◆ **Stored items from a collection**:
※

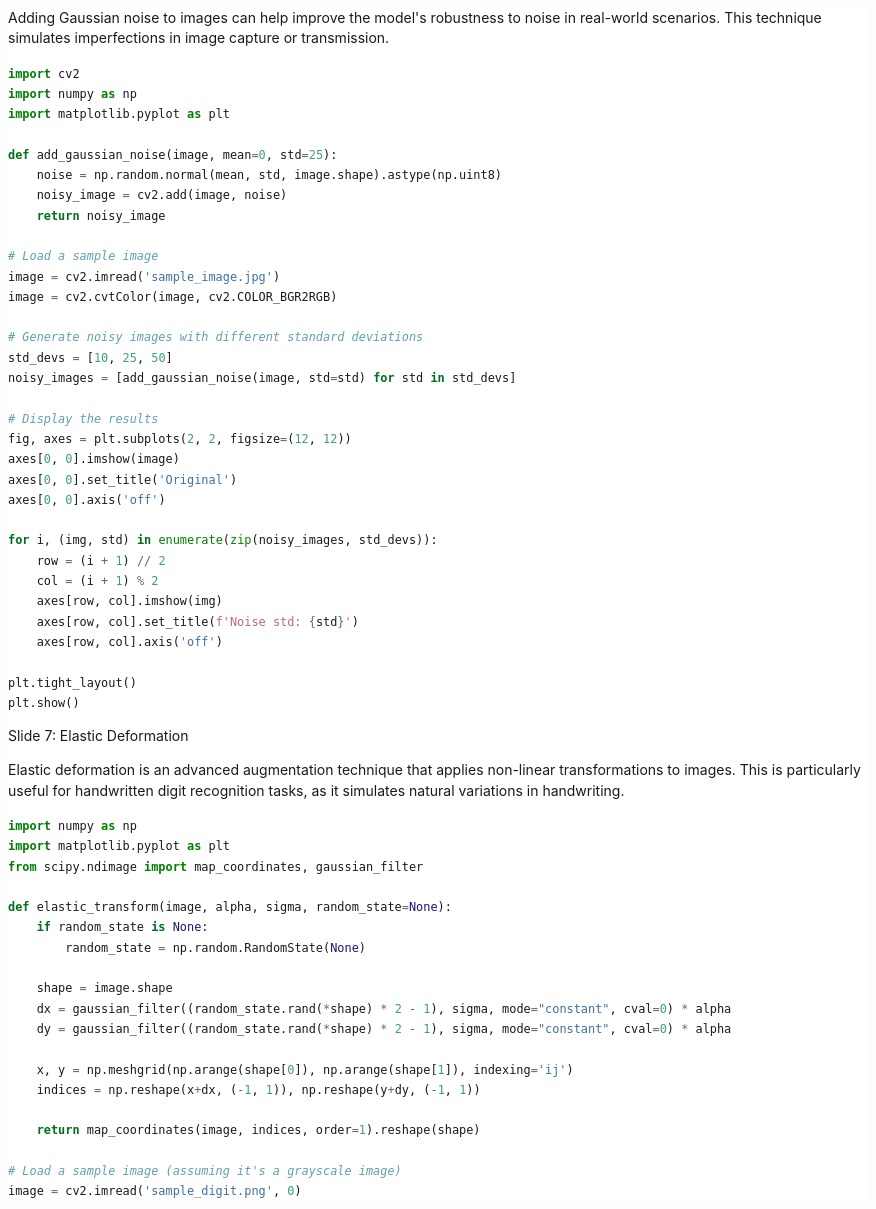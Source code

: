 Adding Gaussian noise to images can help improve the model's robustness to noise in real-world scenarios. This technique simulates imperfections in image capture or transmission.

```python
import cv2
import numpy as np
import matplotlib.pyplot as plt

def add_gaussian_noise(image, mean=0, std=25):
    noise = np.random.normal(mean, std, image.shape).astype(np.uint8)
    noisy_image = cv2.add(image, noise)
    return noisy_image

# Load a sample image
image = cv2.imread('sample_image.jpg')
image = cv2.cvtColor(image, cv2.COLOR_BGR2RGB)

# Generate noisy images with different standard deviations
std_devs = [10, 25, 50]
noisy_images = [add_gaussian_noise(image, std=std) for std in std_devs]

# Display the results
fig, axes = plt.subplots(2, 2, figsize=(12, 12))
axes[0, 0].imshow(image)
axes[0, 0].set_title('Original')
axes[0, 0].axis('off')

for i, (img, std) in enumerate(zip(noisy_images, std_devs)):
    row = (i + 1) // 2
    col = (i + 1) % 2
    axes[row, col].imshow(img)
    axes[row, col].set_title(f'Noise std: {std}')
    axes[row, col].axis('off')

plt.tight_layout()
plt.show()
```

Slide 7: Elastic Deformation

Elastic deformation is an advanced augmentation technique that applies non-linear transformations to images. This is particularly useful for handwritten digit recognition tasks, as it simulates natural variations in handwriting.

```python
import numpy as np
import matplotlib.pyplot as plt
from scipy.ndimage import map_coordinates, gaussian_filter

def elastic_transform(image, alpha, sigma, random_state=None):
    if random_state is None:
        random_state = np.random.RandomState(None)

    shape = image.shape
    dx = gaussian_filter((random_state.rand(*shape) * 2 - 1), sigma, mode="constant", cval=0) * alpha
    dy = gaussian_filter((random_state.rand(*shape) * 2 - 1), sigma, mode="constant", cval=0) * alpha

    x, y = np.meshgrid(np.arange(shape[0]), np.arange(shape[1]), indexing='ij')
    indices = np.reshape(x+dx, (-1, 1)), np.reshape(y+dy, (-1, 1))

    return map_coordinates(image, indices, order=1).reshape(shape)

# Load a sample image (assuming it's a grayscale image)
image = cv2.imread('sample_digit.png', 0)
```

※

◆ **What is needed**:
Report the count, and only the count, of lines in the records above that contain "cval".

◆ **Reply to the task**:
2